# glow tape



## mf720 (Jul 11, 2009)

Hey all,

Not sure if I'm posting this in the right place... but I'm looking for glow tape. Does anyone know of a store that sells it? It's too late to order it from anywhere.

Thanks,
Melissa


----------



## Jinglish (Jul 11, 2009)

A Google product search revealed that The Home Depot has it some on their site. You might able to find it at one of their stores or another hardware store.


----------



## NickJones (Jul 11, 2009)

Any theatrical supply stores will probably stock it. Shouldn't be too hard to get hold of, if not try getting glow paint or if you can't get that, I have glow crayons as spares.
Nick


----------



## thatactorguy (Jul 11, 2009)

Adding to Nick's post, check department stores with craft sections for glow paint also. I picked up a couple bottles at Wal-Mart a few years ago when we needed some right away after we discovered we were out of glow tape. The bottles you'll find are small, like 2 oz, but pick up a few and they should get you through the show until you can order some tape...


----------



## Grog12 (Jul 13, 2009)

Depends on what part of New York you're in...if you're in the City or close to it there's multiple places for you to buy. Out side of it you may be a little SoL.


----------



## RussWig (Jul 13, 2009)

In a pinch you could also use stickers that glow like the stars you had in your bedroom as a kid. Check Imaginarium or similar stores. Any theatrical rigging/rental company should have glow tape.

RW...


----------



## Grog12 (Jul 14, 2009)

Yeah you could but the sticky part sucks... and then your spikes get moved real easy


----------



## Van (Jul 14, 2009)

RussWig said:


> In a pinch you could also use stickers that glow like the stars you had in your bedroom as a kid. ......


 
Score one for the newbie ! That's a great idea IMHO. as far as the sucky stickiness of those little stars... we tend to put a piece of clear packing tape over our glow spikes cause even glow tape has stick issues. 

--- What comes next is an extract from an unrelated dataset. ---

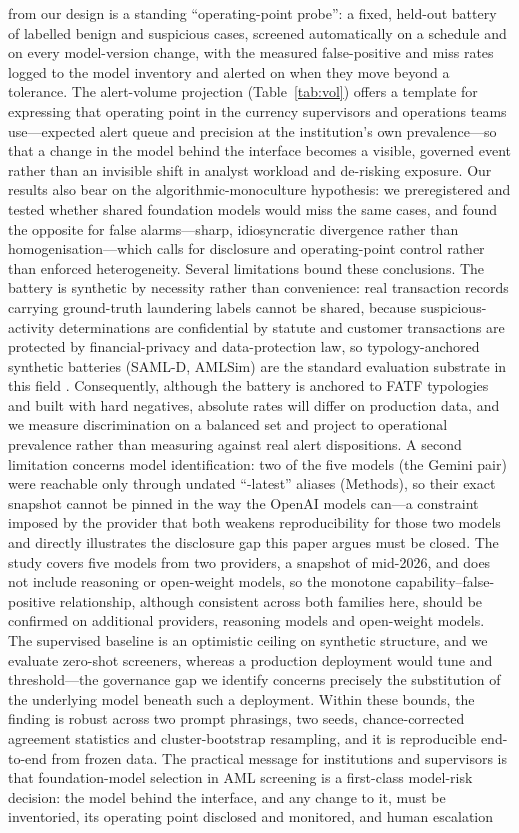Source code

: \documentclass[lineno,pdflatex,sn-basic,Numbered]{sn-jnl}
\begin{document}
from our design is a standing ``operating-point probe'': a fixed, held-out battery of labelled benign and suspicious cases, screened automatically on a schedule and on every model-version change, with the measured false-positive and miss rates logged to the model inventory and alerted on when they move beyond a tolerance. The alert-volume projection (Table~\ref{tab:vol}) offers a template for expressing that operating point in the currency supervisors and operations teams use---expected alert queue and precision at the institution's own prevalence---so that a change in the model behind the interface becomes a visible, governed event rather than an invisible shift in analyst workload and de-risking exposure. Our results also bear on the algorithmic-monoculture hypothesis: we preregistered and tested whether shared foundation models would miss the same cases, and found the opposite for false alarms---sharp, idiosyncratic divergence rather than homogenisation---which calls for disclosure and operating-point control rather than enforced heterogeneity. Several limitations bound these conclusions. The battery is synthetic by necessity rather than convenience: real transaction records carrying ground-truth laundering labels cannot be shared, because suspicious-activity determinations are confidential by statute and customer transactions are protected by financial-privacy and data-protection law, so typology-anchored synthetic batteries (SAML-D, AMLSim) are the standard evaluation substrate in this field \cite{samld,amlsim}. Consequently, although the battery is anchored to FATF typologies and built with hard negatives, absolute rates will differ on production data, and we measure discrimination on a balanced set and project to operational prevalence rather than measuring against real alert dispositions. A second limitation concerns model identification: two of the five models (the Gemini pair) were reachable only through undated ``-latest'' aliases (Methods), so their exact snapshot cannot be pinned in the way the OpenAI models can---a constraint imposed by the provider that both weakens reproducibility for those two models and directly illustrates the disclosure gap this paper argues must be closed. The study covers five models from two providers, a snapshot of mid-2026, and does not include reasoning or open-weight models, so the monotone capability--false-positive relationship, although consistent across both families here, should be confirmed on additional providers, reasoning models and open-weight models. The supervised baseline is an optimistic ceiling on synthetic structure, and we evaluate zero-shot screeners, whereas a production deployment would tune and threshold---the governance gap we identify concerns precisely the substitution of the underlying model beneath such a deployment. Within these bounds, the finding is robust across two prompt phrasings, two seeds, chance-corrected agreement statistics and cluster-bootstrap resampling, and it is reproducible end-to-end from frozen data. The practical message for institutions and supervisors is that foundation-model selection in AML screening is a first-class model-risk decision: the model behind the interface, and any change to it, must be inventoried, its operating point disclosed and monitored, and human escalation 
\end{document}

PS I live for glow paint, I like it better than glow tape.


----------



## mf720 (Jul 16, 2009)

Thanks for the advice, everyone. I'll definitely have to look into glow paint as another option. I've never used it before.

Russ... good thinking with the glow stickers, I'll have to remember that one.


----------



## Cashwalker (Jul 22, 2009)

> Score one for the newbie ! That's a great idea IMHO. as far as the sucky stickiness of those little stars... we tend to put a piece of clear packing tape over our glow spikes cause even glow tape has stick issues.
> 
> PS I live for glow paint, I like it better than glow tape.

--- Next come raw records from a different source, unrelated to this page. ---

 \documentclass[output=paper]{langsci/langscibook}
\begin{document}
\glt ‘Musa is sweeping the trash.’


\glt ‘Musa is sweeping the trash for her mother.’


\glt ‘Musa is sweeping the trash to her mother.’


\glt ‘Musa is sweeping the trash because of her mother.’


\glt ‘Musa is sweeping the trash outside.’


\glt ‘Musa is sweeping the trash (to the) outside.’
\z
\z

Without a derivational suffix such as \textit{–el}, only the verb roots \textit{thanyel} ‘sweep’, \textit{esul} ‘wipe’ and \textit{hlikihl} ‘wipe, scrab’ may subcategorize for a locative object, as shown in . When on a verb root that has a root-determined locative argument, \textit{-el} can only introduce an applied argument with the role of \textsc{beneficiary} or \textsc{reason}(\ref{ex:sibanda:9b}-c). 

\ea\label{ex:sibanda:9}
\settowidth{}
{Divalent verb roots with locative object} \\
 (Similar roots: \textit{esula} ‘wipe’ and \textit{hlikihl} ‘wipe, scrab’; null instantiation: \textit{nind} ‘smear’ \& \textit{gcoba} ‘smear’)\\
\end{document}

Why not use Glow Paint on gaff tape? (or whatever suitably sticky tape you can)


----------



## gafftaper (Jul 22, 2009)

Check out party stores and display sorts of stores. Costume places. Mega fabric and craft stores. You should be able to find something. 

I always tape or staple my glow tape down. 

+1 for the kid's star stickers idea.


----------



## thatactorguy (Jul 22, 2009)

Cashwalker said:


> Why not use Glow Paint on gaff tape? (or whatever suitably sticky tape you can)



Pro Tapes and Specialties actually makes that in the form of arrows and dots...

I agree with gafftaper on the stapling. Keeps the stuff in place a LOT better, especially when spiking rougher surfaces...


----------



## ruinexplorer (Jul 23, 2009)

I agree with all of these suggestions for last ditch effort. As a caveat, the quality of these materials often pale in comparison to professional grade. I guess it's similar to using duct tape when you run out of gaffers tape. The quality of the glue has already been expressed and can be easily remedied, but there is also the issue of the glow. I have found that the glow is usually not as bright and will last a much shorter duration which can be problematic for longer running shows. I hope that you found your solution.


----------